I've certainly seen my share of people claiming that "interface{} is just like void * in C" when they speak about Go's (lack of) type safety.
I also don't see how insisting on accurate and un-ambiguous terminology ticks people off so much to downvote. I imagine they think I said something much more incorrect than I did.
"type safe" has come to mean "statically type safe" over time in common conversation. You were downvoted because this intended usage was clear to the people who downvoted you and their perception of your comment was that it provided no value, e.g. was a nitpick.
I would note that the Wikipedia page does not take as strong a position as you seem to imply, reading:
> In the context of static (compile-time) type systems, type safety usually involves (among other things) a guarantee that the eventual value of any expression will be a legitimate member of that expression's static type. The precise requirement is more subtle than this — see, for example, subtype and polymorphism for complications.

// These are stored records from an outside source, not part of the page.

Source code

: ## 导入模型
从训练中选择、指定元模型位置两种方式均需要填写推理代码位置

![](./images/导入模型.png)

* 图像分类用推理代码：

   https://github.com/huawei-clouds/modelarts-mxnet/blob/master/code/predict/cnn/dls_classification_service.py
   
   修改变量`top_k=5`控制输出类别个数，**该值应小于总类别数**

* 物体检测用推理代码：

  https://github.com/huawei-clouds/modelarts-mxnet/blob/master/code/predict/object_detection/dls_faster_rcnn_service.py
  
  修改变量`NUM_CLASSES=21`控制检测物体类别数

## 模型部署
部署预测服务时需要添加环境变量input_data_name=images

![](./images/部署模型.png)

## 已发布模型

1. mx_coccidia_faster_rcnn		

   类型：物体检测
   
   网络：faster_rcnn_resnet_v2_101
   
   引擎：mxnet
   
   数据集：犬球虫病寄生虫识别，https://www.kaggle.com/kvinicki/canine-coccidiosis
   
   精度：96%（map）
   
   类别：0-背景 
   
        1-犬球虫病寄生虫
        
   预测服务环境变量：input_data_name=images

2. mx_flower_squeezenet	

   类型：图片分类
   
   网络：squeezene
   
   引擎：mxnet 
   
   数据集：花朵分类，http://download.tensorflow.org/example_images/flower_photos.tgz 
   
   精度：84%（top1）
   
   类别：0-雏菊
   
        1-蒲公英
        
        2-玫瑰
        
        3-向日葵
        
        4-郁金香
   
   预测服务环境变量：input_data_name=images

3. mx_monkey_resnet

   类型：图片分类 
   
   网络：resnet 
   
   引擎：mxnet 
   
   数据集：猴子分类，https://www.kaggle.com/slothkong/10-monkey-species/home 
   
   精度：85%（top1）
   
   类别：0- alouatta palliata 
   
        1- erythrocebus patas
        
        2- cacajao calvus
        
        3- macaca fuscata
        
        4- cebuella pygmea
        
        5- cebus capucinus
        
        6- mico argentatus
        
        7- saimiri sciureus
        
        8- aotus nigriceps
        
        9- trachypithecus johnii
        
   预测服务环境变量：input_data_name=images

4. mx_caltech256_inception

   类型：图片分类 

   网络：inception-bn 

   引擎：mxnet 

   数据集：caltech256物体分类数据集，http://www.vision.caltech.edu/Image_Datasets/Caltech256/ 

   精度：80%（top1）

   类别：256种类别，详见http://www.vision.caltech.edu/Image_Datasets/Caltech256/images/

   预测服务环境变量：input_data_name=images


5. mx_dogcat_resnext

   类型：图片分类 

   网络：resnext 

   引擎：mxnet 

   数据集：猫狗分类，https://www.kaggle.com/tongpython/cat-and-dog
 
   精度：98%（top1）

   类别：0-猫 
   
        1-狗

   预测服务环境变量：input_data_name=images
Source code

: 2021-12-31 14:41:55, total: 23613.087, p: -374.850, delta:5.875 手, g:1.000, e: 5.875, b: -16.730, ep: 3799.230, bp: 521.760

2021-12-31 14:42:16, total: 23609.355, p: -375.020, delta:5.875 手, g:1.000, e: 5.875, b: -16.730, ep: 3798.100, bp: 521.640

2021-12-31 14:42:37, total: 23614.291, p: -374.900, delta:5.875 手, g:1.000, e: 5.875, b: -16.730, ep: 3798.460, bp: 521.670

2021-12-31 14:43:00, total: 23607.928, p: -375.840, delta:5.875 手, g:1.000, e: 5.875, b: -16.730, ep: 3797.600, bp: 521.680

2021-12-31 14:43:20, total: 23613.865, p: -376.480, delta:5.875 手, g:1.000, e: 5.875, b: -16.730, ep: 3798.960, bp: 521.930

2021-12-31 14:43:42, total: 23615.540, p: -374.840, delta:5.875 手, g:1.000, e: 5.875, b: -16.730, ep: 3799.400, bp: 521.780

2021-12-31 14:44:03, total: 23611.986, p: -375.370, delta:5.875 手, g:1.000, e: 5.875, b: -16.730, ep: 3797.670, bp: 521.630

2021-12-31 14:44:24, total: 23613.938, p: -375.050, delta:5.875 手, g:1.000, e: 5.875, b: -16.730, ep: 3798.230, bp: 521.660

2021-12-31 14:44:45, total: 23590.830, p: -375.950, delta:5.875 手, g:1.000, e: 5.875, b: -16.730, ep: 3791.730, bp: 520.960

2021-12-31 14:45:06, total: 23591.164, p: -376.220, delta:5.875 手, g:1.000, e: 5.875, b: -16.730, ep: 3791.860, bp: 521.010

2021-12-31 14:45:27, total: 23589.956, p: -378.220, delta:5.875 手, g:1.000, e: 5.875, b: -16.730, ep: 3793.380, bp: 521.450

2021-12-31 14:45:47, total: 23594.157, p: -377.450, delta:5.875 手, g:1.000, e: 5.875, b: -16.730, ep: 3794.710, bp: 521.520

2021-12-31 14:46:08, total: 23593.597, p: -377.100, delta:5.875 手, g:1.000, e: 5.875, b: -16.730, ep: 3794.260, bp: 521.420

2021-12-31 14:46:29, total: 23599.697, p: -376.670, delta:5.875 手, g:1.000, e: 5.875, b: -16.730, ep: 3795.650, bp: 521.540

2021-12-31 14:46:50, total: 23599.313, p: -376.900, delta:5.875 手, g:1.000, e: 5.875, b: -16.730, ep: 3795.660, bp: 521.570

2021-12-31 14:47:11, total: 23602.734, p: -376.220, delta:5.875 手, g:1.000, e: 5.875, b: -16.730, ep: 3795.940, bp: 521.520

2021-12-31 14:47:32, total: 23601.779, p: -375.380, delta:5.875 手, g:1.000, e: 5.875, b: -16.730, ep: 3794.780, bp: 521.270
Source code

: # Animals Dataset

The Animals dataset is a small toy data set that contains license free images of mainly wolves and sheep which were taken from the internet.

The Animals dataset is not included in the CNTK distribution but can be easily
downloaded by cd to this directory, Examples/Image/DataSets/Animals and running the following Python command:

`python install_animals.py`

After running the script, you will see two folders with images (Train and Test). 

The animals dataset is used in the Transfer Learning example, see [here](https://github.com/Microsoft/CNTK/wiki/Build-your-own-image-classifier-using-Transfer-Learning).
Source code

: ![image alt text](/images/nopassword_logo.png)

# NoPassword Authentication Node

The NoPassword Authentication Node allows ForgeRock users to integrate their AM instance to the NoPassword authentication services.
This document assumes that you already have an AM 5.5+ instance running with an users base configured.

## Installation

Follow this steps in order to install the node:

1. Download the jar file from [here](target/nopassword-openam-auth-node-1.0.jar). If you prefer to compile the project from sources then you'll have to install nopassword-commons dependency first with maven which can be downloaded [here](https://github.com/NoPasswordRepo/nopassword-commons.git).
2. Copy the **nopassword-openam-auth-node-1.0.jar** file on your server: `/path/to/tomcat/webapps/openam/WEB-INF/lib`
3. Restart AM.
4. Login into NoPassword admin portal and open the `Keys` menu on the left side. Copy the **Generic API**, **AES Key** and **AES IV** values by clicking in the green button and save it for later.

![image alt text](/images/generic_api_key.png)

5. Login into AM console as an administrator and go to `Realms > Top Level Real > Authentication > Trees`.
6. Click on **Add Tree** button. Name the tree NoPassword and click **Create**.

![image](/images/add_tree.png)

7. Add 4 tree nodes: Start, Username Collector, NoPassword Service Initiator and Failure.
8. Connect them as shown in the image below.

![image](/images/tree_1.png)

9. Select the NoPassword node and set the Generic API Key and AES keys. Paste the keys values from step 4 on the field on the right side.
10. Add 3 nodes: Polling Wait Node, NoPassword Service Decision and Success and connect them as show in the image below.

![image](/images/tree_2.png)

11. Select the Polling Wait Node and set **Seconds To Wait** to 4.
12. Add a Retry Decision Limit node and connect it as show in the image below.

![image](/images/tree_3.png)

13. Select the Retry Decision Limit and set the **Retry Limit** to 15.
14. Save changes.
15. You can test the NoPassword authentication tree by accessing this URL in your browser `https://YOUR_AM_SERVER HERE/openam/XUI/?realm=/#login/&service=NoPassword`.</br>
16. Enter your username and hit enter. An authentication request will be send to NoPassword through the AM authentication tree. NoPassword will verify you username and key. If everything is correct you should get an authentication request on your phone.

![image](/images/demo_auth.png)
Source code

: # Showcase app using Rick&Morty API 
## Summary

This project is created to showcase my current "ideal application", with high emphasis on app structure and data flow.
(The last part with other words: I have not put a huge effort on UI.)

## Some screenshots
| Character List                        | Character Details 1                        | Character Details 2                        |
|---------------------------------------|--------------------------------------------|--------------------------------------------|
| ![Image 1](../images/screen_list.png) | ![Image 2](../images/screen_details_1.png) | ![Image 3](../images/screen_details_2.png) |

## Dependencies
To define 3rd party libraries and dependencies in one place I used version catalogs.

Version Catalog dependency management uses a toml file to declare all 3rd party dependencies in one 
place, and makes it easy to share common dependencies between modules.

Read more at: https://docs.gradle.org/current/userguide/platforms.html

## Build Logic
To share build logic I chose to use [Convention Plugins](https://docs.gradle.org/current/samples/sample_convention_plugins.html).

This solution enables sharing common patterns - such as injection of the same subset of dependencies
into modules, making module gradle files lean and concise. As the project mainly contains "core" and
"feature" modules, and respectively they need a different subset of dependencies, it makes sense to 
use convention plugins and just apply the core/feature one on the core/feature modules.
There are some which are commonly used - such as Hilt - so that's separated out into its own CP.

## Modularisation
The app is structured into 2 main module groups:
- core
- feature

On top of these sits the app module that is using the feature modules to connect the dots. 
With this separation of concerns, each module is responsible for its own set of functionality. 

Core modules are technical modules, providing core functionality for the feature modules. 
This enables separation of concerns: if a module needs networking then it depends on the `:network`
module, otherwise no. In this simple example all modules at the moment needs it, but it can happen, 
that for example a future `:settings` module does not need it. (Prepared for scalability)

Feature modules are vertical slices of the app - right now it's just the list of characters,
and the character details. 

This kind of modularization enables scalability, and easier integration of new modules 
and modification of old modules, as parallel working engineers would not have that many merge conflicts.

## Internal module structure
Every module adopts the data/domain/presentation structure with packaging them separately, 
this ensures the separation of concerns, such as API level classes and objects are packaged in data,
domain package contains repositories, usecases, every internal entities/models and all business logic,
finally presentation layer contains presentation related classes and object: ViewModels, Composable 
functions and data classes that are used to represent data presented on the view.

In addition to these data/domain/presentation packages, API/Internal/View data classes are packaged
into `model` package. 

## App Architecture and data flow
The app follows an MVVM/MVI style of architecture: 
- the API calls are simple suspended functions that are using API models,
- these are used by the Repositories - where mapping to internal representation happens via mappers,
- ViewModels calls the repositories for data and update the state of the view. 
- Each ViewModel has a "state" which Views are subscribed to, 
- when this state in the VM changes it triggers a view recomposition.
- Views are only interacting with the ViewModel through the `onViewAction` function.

Since golang is statically typed, type safety is generally understood to mean static type safety.
Well, non-type safety isn't really worth discussing. The big differentiators these days are: does it fail at compile time or run time? This is emphatically the latter category.
I googled a little bit and found some good info, I guess I had forgotten a little bit of the concepts of mutex fairness/unfairness. I found a very nice explanation on cs.stackexchange:
"My understanding is that most popular implementations of a mutex (e.g. std::mutex in C++) do not guarantee fairness -- that is, they do not guarantee that in instances of contention, the lock will be acquired by threads in the order that they called lock(). In fact, it is even possible (although hopefully uncommon) that in cases of high contention, some of the threads waiting to acquire the mutex might never acquire it."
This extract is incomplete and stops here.